Problem to work on: Find how many lines in the material hold the word "repository", then state that number and nothing more.

Available data:
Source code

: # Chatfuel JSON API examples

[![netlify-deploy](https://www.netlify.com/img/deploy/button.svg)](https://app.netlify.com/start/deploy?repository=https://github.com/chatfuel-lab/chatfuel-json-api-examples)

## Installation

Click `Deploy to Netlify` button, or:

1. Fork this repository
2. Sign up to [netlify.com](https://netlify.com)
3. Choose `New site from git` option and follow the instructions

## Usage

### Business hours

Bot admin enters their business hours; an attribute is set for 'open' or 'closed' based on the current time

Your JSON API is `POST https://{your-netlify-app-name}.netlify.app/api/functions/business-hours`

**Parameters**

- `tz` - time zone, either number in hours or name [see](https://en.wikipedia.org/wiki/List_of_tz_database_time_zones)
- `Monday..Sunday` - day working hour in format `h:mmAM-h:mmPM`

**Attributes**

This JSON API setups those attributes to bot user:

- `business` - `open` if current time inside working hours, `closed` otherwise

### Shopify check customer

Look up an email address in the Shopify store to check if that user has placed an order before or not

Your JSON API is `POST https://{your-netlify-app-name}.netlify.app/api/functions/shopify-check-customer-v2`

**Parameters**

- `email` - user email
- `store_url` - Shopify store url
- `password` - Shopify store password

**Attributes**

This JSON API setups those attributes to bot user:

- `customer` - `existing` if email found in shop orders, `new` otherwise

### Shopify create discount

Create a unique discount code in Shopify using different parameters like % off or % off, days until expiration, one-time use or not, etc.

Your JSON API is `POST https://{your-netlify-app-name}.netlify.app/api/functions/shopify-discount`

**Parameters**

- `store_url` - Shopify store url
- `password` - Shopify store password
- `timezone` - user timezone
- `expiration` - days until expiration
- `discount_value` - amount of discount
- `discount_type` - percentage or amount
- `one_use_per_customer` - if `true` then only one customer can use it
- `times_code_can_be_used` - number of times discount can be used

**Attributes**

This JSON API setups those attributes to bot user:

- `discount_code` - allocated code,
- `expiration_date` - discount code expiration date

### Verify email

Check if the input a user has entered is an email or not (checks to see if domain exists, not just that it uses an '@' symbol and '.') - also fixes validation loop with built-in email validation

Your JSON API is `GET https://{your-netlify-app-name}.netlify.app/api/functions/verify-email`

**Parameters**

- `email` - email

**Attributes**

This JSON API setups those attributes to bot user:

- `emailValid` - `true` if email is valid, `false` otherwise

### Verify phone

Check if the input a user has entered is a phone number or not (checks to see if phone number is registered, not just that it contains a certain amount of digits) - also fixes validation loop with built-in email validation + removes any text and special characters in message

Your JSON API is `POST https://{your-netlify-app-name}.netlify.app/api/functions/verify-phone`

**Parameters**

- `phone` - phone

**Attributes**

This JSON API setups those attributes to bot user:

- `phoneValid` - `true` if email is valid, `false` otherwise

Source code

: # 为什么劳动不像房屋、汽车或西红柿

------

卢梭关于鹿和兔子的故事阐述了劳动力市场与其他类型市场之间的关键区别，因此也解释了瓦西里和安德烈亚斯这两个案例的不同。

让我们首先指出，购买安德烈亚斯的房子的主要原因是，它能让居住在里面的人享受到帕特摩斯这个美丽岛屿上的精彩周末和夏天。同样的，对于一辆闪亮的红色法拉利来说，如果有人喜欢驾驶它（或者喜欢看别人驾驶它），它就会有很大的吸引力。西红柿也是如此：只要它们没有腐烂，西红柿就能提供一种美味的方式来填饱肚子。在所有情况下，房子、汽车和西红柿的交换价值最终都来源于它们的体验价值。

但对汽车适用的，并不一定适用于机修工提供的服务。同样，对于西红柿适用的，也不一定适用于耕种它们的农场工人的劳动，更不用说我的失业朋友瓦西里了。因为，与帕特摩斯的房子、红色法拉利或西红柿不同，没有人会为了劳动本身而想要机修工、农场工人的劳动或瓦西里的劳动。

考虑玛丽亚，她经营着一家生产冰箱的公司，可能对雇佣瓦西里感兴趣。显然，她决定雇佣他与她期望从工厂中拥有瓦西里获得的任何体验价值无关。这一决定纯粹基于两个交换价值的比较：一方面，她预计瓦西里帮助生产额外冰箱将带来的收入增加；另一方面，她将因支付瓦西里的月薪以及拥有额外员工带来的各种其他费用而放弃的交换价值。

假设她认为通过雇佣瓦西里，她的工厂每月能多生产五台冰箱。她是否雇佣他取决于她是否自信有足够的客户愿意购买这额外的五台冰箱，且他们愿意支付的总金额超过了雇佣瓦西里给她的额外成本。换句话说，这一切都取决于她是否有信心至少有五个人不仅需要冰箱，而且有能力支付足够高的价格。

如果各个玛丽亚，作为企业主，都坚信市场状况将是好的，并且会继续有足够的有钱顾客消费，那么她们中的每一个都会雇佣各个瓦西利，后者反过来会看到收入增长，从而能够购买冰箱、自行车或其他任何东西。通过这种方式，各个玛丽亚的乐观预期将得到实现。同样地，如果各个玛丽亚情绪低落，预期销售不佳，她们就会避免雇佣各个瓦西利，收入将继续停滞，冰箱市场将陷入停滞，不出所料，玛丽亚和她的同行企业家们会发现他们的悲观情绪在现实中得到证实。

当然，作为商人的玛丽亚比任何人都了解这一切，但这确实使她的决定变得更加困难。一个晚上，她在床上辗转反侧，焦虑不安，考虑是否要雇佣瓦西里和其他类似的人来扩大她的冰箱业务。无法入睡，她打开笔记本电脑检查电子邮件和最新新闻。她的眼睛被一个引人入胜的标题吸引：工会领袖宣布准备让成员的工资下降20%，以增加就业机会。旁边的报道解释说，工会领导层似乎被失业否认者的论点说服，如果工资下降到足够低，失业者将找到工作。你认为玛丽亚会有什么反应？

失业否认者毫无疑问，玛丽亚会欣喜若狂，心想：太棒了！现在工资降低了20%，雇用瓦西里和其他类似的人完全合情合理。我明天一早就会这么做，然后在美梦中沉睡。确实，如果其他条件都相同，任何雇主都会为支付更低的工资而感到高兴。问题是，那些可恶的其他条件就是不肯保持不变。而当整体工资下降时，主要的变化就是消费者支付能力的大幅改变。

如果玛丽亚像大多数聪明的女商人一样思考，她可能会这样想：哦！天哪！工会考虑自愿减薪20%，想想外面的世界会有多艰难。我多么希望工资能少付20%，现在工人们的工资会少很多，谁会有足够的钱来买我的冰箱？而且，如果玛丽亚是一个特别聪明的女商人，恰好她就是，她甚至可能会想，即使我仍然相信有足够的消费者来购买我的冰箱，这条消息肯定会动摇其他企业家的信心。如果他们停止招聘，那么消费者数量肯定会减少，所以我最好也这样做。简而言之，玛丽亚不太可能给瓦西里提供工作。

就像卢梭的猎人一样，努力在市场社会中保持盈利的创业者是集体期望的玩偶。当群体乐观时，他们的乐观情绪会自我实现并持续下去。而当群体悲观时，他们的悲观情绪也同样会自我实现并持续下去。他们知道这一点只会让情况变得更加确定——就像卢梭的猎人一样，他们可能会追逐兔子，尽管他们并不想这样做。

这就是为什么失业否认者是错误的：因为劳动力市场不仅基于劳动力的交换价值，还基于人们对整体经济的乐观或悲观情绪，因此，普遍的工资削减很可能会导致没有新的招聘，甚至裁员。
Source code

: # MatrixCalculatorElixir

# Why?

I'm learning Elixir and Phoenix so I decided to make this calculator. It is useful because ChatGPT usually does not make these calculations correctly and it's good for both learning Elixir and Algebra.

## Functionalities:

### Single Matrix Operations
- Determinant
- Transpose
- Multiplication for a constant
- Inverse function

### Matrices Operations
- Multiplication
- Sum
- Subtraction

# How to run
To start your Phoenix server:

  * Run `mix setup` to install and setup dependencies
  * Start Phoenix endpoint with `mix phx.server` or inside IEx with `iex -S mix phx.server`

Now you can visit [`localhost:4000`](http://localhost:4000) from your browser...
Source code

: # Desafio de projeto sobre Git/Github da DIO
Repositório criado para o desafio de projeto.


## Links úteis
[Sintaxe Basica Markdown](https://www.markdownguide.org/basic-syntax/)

Response to the task: 2